Single threaded async

April 11, 2012

This is an excellent explanation of the single threaded asynchronous model of programming. It’s refers to Twisted, but many of the points apply generally.

Magic Ink II

March 22, 2012

I posted earlier on Bret Victor’s Magic Ink. Now I’ve finished reading this quite lengthy paper. In the second half Victor goes into more detail on how information applications – which includes most financial apps – should be implemented. Info apps need to learn from the history of user behaviour: Victor uses the example of his own implementation in the BART scheduler app for this. He points out that decades of research have been done on machine learning, but we still don’t have neatly packaged abstractions around the results of that research that would make it usable for Joe Average app developer. This shouldn’t be the case, as we have nice usuable abstractions for all sorts of other areas of comp sci research: file systems, sort algorithms, GUIs etc.

The other major pillar of info apps in the Victor scheme is context sensitivity. He makes a compelling case for achieving this via a dynamically bound component model that sounds similar to that advocated by Brad Cox 20 years ago. Plus ca change !

Finally, Victor discusses the kind of device that info apps should run on. It reads like he’s describing the iPad. Bear in mind that the iPad launched in 2010, and Victor wrote Magic Ink in 2006. So he was remarkably prescient.

Turing’s Cathedral

March 20, 2012

So I’m reading Turing’s Cathedral, and hve greatly enjoyed the first couple of chapters. The Guardian’s review prompted me to get a copy. There is a mixture of history and technical theory in theis book, as Spufford pointed out in his review. Dyson is drawing out the connections between the bomb project and early computing development too, which is fascinating. I’m sure I’ll be struck by parallels with the development of financial pricing models as I read. In chapter one Dyson decribes how MANIAC’s memory was built out of 40 cathode ray tubes, each of which could store 1024 bits, giving 40K bits of addressable storage. He then comments: “Since a 10 bit order code, combined with 10 bits specifying a memory address, returned a string of 40 bits, the result was a chain reaction analogous to the two-for-one fission of neutrons within the core of an atomic bomb. All hell broke loose as a result. Random-access memory gave the world of machines access to the powers of numbers – and gave the world of numbers access to the powers of machines.”
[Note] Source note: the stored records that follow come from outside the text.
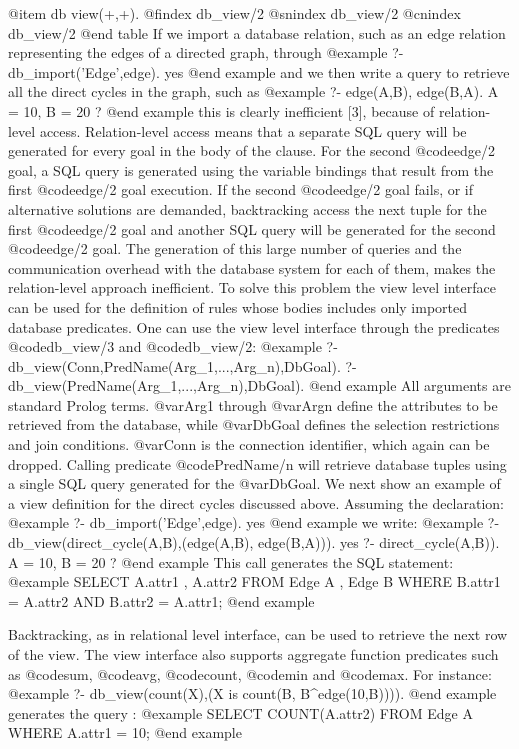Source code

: @item db view(+,+).
@findex db_view/2
@snindex db_view/2
@cnindex db_view/2
@end table
If we import a database relation, such as an edge relation representing the edges of a directed graph, through
@example
?- db_import('Edge',edge). 
yes
@end example
and we then write a query to retrieve all the direct cycles in the
graph, such as
@example
?- edge(A,B), edge(B,A). 
A = 10, 
B = 20 ?
@end example
this is clearly inefficient [3], because of relation-level
access. Relation-level access means that a separate SQL query will be
generated for every goal in the body of the clause. For the second
@code{edge/2} goal, a SQL query is generated using the variable bindings that
result from the first @code{edge/2} goal execution. If the second
@code{edge/2} goal
fails, or if alternative solutions are demanded, backtracking access the
next tuple for the first @code{edge/2} goal and another SQL query will be
generated for the second @code{edge/2} goal. The generation of this large
number of queries and the communication overhead with the database
system for each of them, makes the relation-level approach inefficient.
To solve this problem the view level interface can be used for the
definition of rules whose bodies includes only imported database
predicates.  One can use the view level interface through the predicates
@code{db_view/3} and @code{db_view/2}:
@example
?- db_view(Conn,PredName(Arg_1,...,Arg_n),DbGoal).  
?- db_view(PredName(Arg_1,...,Arg_n),DbGoal).
@end example
 All arguments are standard Prolog terms. @var{Arg1} through @var{Argn}
define the attributes to be retrieved from the database, while
@var{DbGoal} defines the selection restrictions and join
conditions. @var{Conn} is the connection identifier, which again can be
dropped. Calling predicate @code{PredName/n} will retrieve database
tuples using a single SQL query generated for the @var{DbGoal}.  We next show
an example of a view definition for the direct cycles discussed
above. Assuming the declaration: 
@example
?- db_import('Edge',edge). 
yes
@end example
we
write:
@example
?- db_view(direct_cycle(A,B),(edge(A,B), edge(B,A))). 
yes 
?- direct_cycle(A,B)). 
A = 10, 
B = 20 ?  
@end example
This call generates the SQL
statement:
@example
SELECT A.attr1 , A.attr2
FROM Edge A , Edge B 
WHERE B.attr1 = A.attr2 AND B.attr2 = A.attr1;
@end example

Backtracking, as in relational level interface, can be used to retrieve the next row of the view.
The view interface also supports aggregate function predicates such as
@code{sum}, @code{avg}, @code{count}, @code{min} and @code{max}. For
instance:
@example
?- db_view(count(X),(X is count(B, B^edge(10,B)))).
@end example
generates the query :
@example
SELECT COUNT(A.attr2) 
FROM Edge A WHERE A.attr1 = 10;
@end example


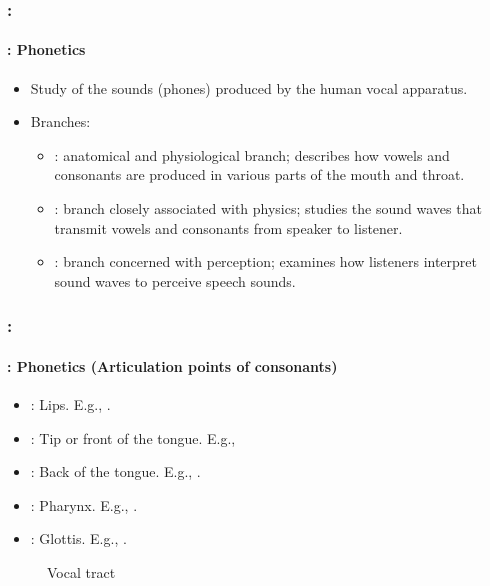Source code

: \documentclass[xcolor=table]{beamer}
\begin{document}
\begin{frame}
	\frametitle{\insertshortsubtitle: \insertsection}
	\framesubtitle{\insertsubsection: Phonetics}

	\begin{itemize}
		\item Study of the sounds (phones) produced by the human vocal apparatus.
		\item Branches:
		\begin{itemize}
			\item {}: anatomical and physiological branch; describes how vowels and consonants are produced in various parts of the mouth and throat.
			\item {}: branch closely associated with physics; studies the sound waves that transmit vowels and consonants from speaker to listener.
			\item {}: branch concerned with perception; examines how listeners interpret sound waves to perceive speech sounds.
		\end{itemize}
	\end{itemize}

\end{frame}

\begin{frame}
	\frametitle{\insertshortsubtitle: \insertsection}
	\framesubtitle{\insertsubsection: Phonetics (Articulation points of consonants)}

	\begin{minipage}{0.55\textwidth}
	\begin{itemize}
		\item {}: Lips. E.g., \expword{\textipa{[b], [p], [m], [f], [v]}}.
		\item {}: Tip or front of the tongue. 
		E.g., 
		\item {}: Back of the tongue. E.g., .
		\item {}: Pharynx. 
		E.g., .
		\item {}: Glottis. 
		E.g., .
	\end{itemize}
	\end{minipage}
	\begin{minipage}{0.43\textwidth}
		\begin{figure}
			\caption{Vocal tract \cite{2009-ball}}
		\end{figure}
	\end{minipage}

\end{frame}
\end{document}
Fundamentally, Dyson is describing a mechanism for indirection. As I read his desription I was struck by the parallel with Godel numbering, and how it allows mathematical statements to be turned into numbers, which can then be quantified over by further statements. That opens up the possibility of a self referential statement, which enables Godel to prove the incompleteness theorem.

Magic Ink

March 1, 2012

Thanks to reddit I’ve just discovered Bret Victor. I watched the Invention video, and enjoyed the whole theme on tightening the feedback loop between changing code and seeing results. The later part on moral crusading was interesting if not entirely convincing. So I checked out the web site, and am reading Magic Ink. Wow ! This is a full blown vision of doing software differently. Back in the 90s I got really excited by, in turn, Brad Cox’s vision, Patterns, and Open Source. About 10 years ago I discovered dynamically typed languages with Python and Smalltalk. And that’s the last time I had a real rush of excitement about some new approach in software. Sure, I’ve dabbled in functional languages like F#, and played with various OSS projects. But for the most part my attention has been on the trading topics that fascinate me, like electronic limit order books.
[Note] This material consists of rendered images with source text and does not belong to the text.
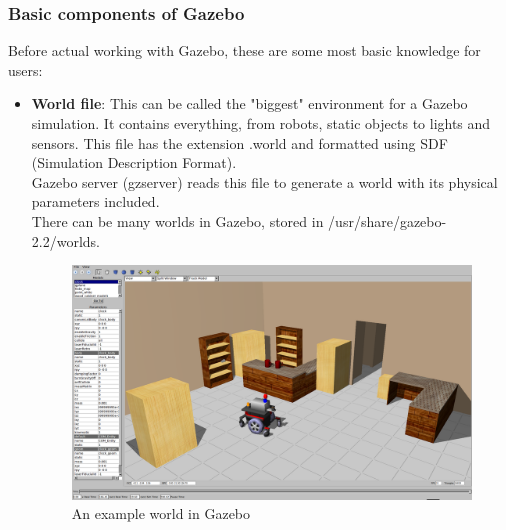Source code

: \documentclass[pdftex,12pt,a4paper]{article}
\begin{document}
  \subsubsection{Basic components of Gazebo}
  Before actual working with Gazebo, these are some most basic knowledge for users:
  \begin{itemize}
  \item \textbf{World file}: This can be called the "biggest" environment for a Gazebo simulation. It contains everything, from robots, static objects to lights and sensors. This file has the extension .world and formatted using SDF (Simulation Description Format).\\
  Gazebo server (gzserver) reads this file to generate a world  with its physical parameters included.\\
  There can be many worlds in Gazebo, stored in /usr/share/gazebo-2.2/worlds.
  \begin{figure}[h]
      \centering
      \includegraphics[width=1\linewidth]{image/gazebo_world.png}
      \caption{An example world in Gazebo}
      \label{fig:gazebo_world}
  \end{figure}
  

\end{itemize}
\end{document}
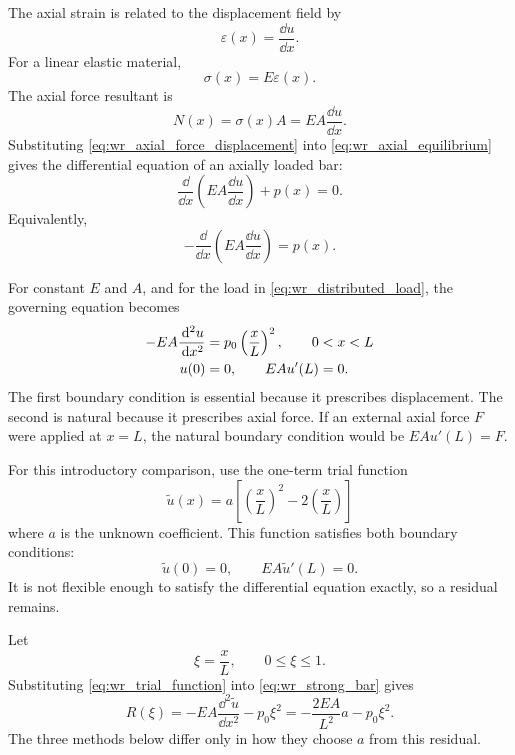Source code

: The axial strain is related to the displacement field by
\begin{equation}
    \varepsilon(x) = \frac{\dd u}{\dd x}.
    \label{eq:wr_axial_strain}
\end{equation}
For a linear elastic material,
\begin{equation}
    \sigma(x) = E\varepsilon(x).
    \label{eq:wr_hooke_law}
\end{equation}
The axial force resultant is
\begin{equation}
    N(x) = \sigma(x)A = EA\frac{\dd u}{\dd x}.
    \label{eq:wr_axial_force_displacement}
\end{equation}
Substituting \cref{eq:wr_axial_force_displacement} into
\cref{eq:wr_axial_equilibrium} gives the differential equation of an axially
loaded bar:
\begin{equation}
    \frac{\dd}{\dd x}\!\left(EA\frac{\dd u}{\dd x}\right) + p(x) = 0 .
    \label{eq:wr_general_strong_bar}
\end{equation}
Equivalently,
\begin{equation}
    -\frac{\dd}{\dd x}\!\left(EA\frac{\dd u}{\dd x}\right) = p(x).
\end{equation}

For constant $E$ and $A$, and for the load in
\cref{eq:wr_distributed_load}, the governing equation becomes
\begin{align}
    -EA \frac{\dd^2 u}{\dd x^2} &= p_0\left(\frac{x}{L}\right)^2,
    \qquad 0 < x < L
    \label{eq:wr_strong_bar} \\
    u(0) &= 0, \qquad EA u'(L) = 0 .
    \notag
\end{align}
The first boundary condition is essential because it prescribes displacement.
The second is natural because it prescribes axial force. If an external axial
force $F$ were applied at $x=L$, the natural boundary condition would be
$EAu'(L)=F$.

For this introductory comparison, use the one-term trial function
\begin{equation}
    \tilde{u}(x) = a \left[\left(\frac{x}{L}\right)^2
    - 2\left(\frac{x}{L}\right)\right]
    \label{eq:wr_trial_function}
\end{equation}
where $a$ is the unknown coefficient. This function satisfies both boundary
conditions:
\[
    \tilde{u}(0)=0, \qquad EA\tilde{u}'(L)=0 .
\]
It is not flexible enough to satisfy the differential equation exactly, so a
residual remains.

Let
\[
    \xi = \frac{x}{L}, \qquad 0 \leq \xi \leq 1 .
\]
Substituting \cref{eq:wr_trial_function} into \cref{eq:wr_strong_bar} gives
\begin{equation}
    R(\xi) =
    -EA \frac{\dd^2\tilde{u}}{\dd x^2} - p_0\xi^2
    =
    -\frac{2EA}{L^2}a - p_0\xi^2 .
    \label{eq:wr_bar_residual}
\end{equation}
The three methods below differ only in how they choose $a$ from this residual.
So what’s Magic Ink about ?  Victor divides software into three categories: information, manipulation and communication software. He focuses on information software, which is most apps really. And that includes most financial and trading apps. And then he proceeds to argue that there’s too much interactivity, and that interaction is bad. The way forward is context sensitivity combined with history and graphic design. Counterintuitive, and utterly convincing. A joy to read !
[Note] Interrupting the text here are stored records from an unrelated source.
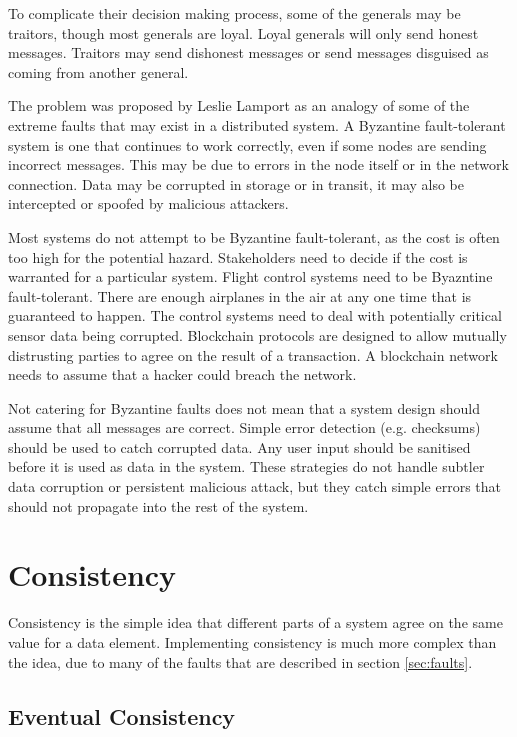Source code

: To complicate their decision making process, some of the generals may be traitors,
though most generals are loyal.
Loyal generals will only send honest messages.
Traitors may send dishonest messages or send messages disguised as coming from another general.

The problem was proposed by Leslie Lamport as an analogy of some of the extreme faults that may exist in a distributed system.
A Byzantine fault-tolerant system is one that continues to work correctly, even if some nodes are sending incorrect messages.
This may be due to errors in the node itself or in the network connection.
Data may be corrupted in storage or in transit, it may also be intercepted or spoofed by malicious attackers.

Most systems do not attempt to be Byzantine fault-tolerant, as the cost is often too high for the potential hazard.
Stakeholders need to decide if the cost is warranted for a particular system.
Flight control systems need to be Byazntine fault-tolerant.
There are enough airplanes in the air at any one time that
is guaranteed to happen.
The control systems need to deal with potentially critical sensor data being corrupted.
Blockchain protocols are designed to allow mutually distrusting parties to agree on the result of a transaction.
A blockchain network needs to assume that a hacker could breach the network.

Not catering for Byzantine faults does not mean that a system design should assume that all messages are correct.
Simple error detection (e.g. checksums) should be used to catch corrupted data.
Any user input should be sanitised before it is used as data in the system.
These strategies do not handle subtler data corruption or persistent malicious attack,
but they catch simple errors that should not propagate into the rest of the system.


\section{Consistency}
Consistency is the simple idea that different parts of a system agree on the same value for a data element.
Implementing consistency is much more complex than the idea, due to many of the faults that are described in section \ref{sec:faults}.

\subsection{Eventual Consistency}

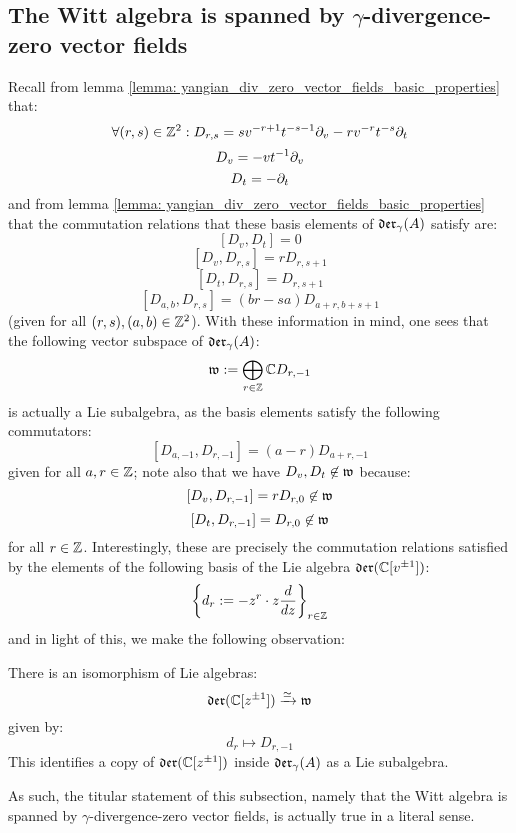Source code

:     \subsection{The Witt algebra is spanned by \texorpdfstring{$\gamma$}{}-divergence-zero vector fields}
        Recall from lemma \ref{lemma: yangian_div_zero_vector_fields_basic_properties} that:
            $$\forall (r, s) \in \mathbb{Z}^2: D_{r, s} = s v^{-r + 1} t^{-s - 1} \partial_v - r v^{-r} t^{-s} \partial_t$$
            $$D_v = -v t^{-1} \partial_v$$
            $$D_t = -\partial_t$$
        and from lemma \ref{lemma: yangian_div_zero_vector_fields_basic_properties} that the commutation relations that these basis elements of $\mathfrak{der}_{\gamma}(A)$ satisfy are:
            $$[D_v, D_t] = 0$$
            $$[D_v, D_{r, s}] = r D_{r, s + 1}$$
            $$[D_t, D_{r, s}] = D_{r, s + 1}$$
            $$[D_{a, b}, D_{r, s}] = (br - sa) D_{a + r, b + s + 1}$$
        (given for all $(r, s), (a, b) \in \mathbb{Z}^2$). With these information in mind, one sees that the following vector subspace of $\mathfrak{der}_{\gamma}(A)$:
            $$\mathfrak{w} := \bigoplus_{r \in \mathbb{Z}} \mathbb{C} D_{r, -1}$$
        is actually a Lie subalgebra, as the basis elements satisfy the following commutators:
            $$[D_{a, -1}, D_{r, -1}] = (a - r) D_{a + r, -1}$$
        given for all $a, r \in \mathbb{Z}$; note also that we have $D_v, D_t \not \in \mathfrak{w}$ because:
            $$[D_v, D_{r, -1}] = r D_{r, 0} \not \in \mathfrak{w}$$
            $$[D_t, D_{r, -1}] = D_{r, 0} \not \in \mathfrak{w}$$    
        for all $r \in \mathbb{Z}$. Interestingly, these are precisely the commutation relations satisfied by the elements of the following basis of the Lie algebra $\mathfrak{der}(\mathbb{C}[v^{\pm 1}])$:
            $$\left\{ d_r := -z^r \cdot z \frac{d}{dz} \right\}_{r \in \mathbb{Z}}$$
        and in light of this, we make the following observation:
        \begin{proposition} \label{prop: a_copy_of_the_witt_algebra_inside_the_lie_algebra_of_yangian_div_zero_vector_fields}
            There is an isomorphism of Lie algebras:
                $$\mathfrak{der}(\mathbb{C}[z^{\pm 1}]) \xrightarrow[]{\simeq} \mathfrak{w}$$
            given by:
                $$d_r \mapsto D_{r, -1}$$
            This identifies a copy of $\mathfrak{der}(\mathbb{C}[z^{\pm 1}])$ inside $\mathfrak{der}_{\gamma}(A)$ as a Lie subalgebra. 
        \end{proposition}

        As such, the titular statement of this subsection, namely that the Witt algebra is spanned by \texorpdfstring{$\gamma$}{}-divergence-zero vector fields, is actually true in a literal sense.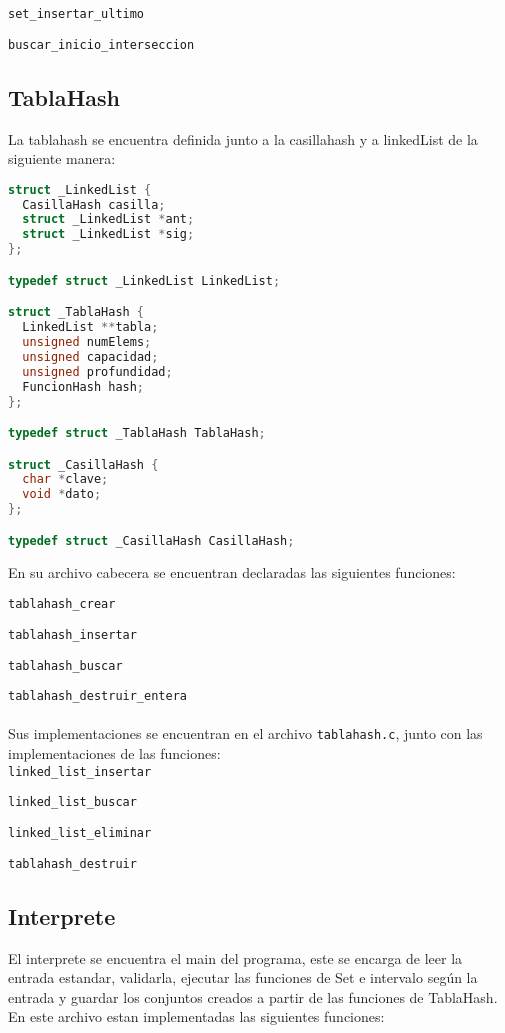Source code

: \documentclass[]{article}
\begin{document}
\verb|set_insertar_ultimo|

\verb|buscar_inicio_interseccion|\\

\subsection{TablaHash}
La tablahash se encuentra definida junto a la casillahash y a linkedList de la siguiente manera:

\begin{lstlisting}[language=C]
struct _LinkedList {
  CasillaHash casilla;
  struct _LinkedList *ant;
  struct _LinkedList *sig;
};

typedef struct _LinkedList LinkedList;

struct _TablaHash {
  LinkedList **tabla;
  unsigned numElems;
  unsigned capacidad;
  unsigned profundidad;
  FuncionHash hash;
};

typedef struct _TablaHash TablaHash;

struct _CasillaHash {
  char *clave;
  void *dato;
};

typedef struct _CasillaHash CasillaHash;

\end{lstlisting}
En su archivo cabecera se encuentran declaradas las siguientes funciones:

\verb|tablahash_crear|

\verb|tablahash_insertar|

\verb|tablahash_buscar|

\verb|tablahash_destruir_entera|\\\\
Sus implementaciones se encuentran en el archivo \verb|tablahash.c|, junto con las implementaciones de las funciones:\\

\verb|linked_list_insertar|

\verb|linked_list_buscar|

\verb|linked_list_eliminar|

\verb|tablahash_destruir|\\

\subsection{Interprete}
El interprete se encuentra el main del programa, este se encarga de leer la entrada estandar, validarla, ejecutar las funciones de Set e intervalo según la entrada y guardar los conjuntos creados a partir de las funciones de TablaHash. En este archivo estan implementadas las siguientes funciones:
\end{document}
I can’t help wondering what the UX crew over at Caplin think of this ?  I haven’t seen them blogging on it. Victor’s views have radical implications for how etrading apps should work. I’d expect Sean Park to be pushing this angle with his portfolio companies too…

Early vs late binding

January 29, 2012

I agree with pretty much everything Jeff has to say on strongly typed, statically bound languages vs weakly typed late binding systems. But I don’t agree that we must decide in favour of the former. There is no one size fits all language, and I believe the right approach is to use a mix of early and late binding. Early binding when we want efficiency, compactness and speed. And late binding when we want expressiveness and rapid time to market. Electronic trading systems are a perfect example of a class of problem where we want all those contradictory virtues in the same system. A combination of languages is the only way to satisfy all those requirements. Brad Cox laid all this out this approach with great prescience in Planning the Software Industrial Revolution in 1990. What we need a development environments that allows us to mix languages at will. Debuggers that cope seamlessly when we examine a stack with different languages in different frames. Consistent threading models across runtimes. And consistent memory management models. Microsoft have come closest to achieving this with the .Net CLR. The Java VM can host multiple languages too, but not with the same quality tooling.

Personally I like the combination of C++ and Python. But there are tensions implicit in building systems with that mix. The first is the threading model. If you’re doing server engineering you mus be GIL aware. A single C++ thread works well with Python. A limited number of C++ threads on dedicated tasks, with just one of them invoking Python works well too. Multiple C++ threads as pooled workers using locking to cooperate in executing identical logic and each invoking Python will not work well.

Another tension is the different memory management models. The Python C runtime organises it’s own memory pool of PyObject* allocations. There are separate sub pools for different types, with different rules for the management of strings, integers and larger objects. Python’s memory pool tends to only grow, unlike a C++ program who’s memory profile we can see fall when the C RT lib hands memory back to the OS.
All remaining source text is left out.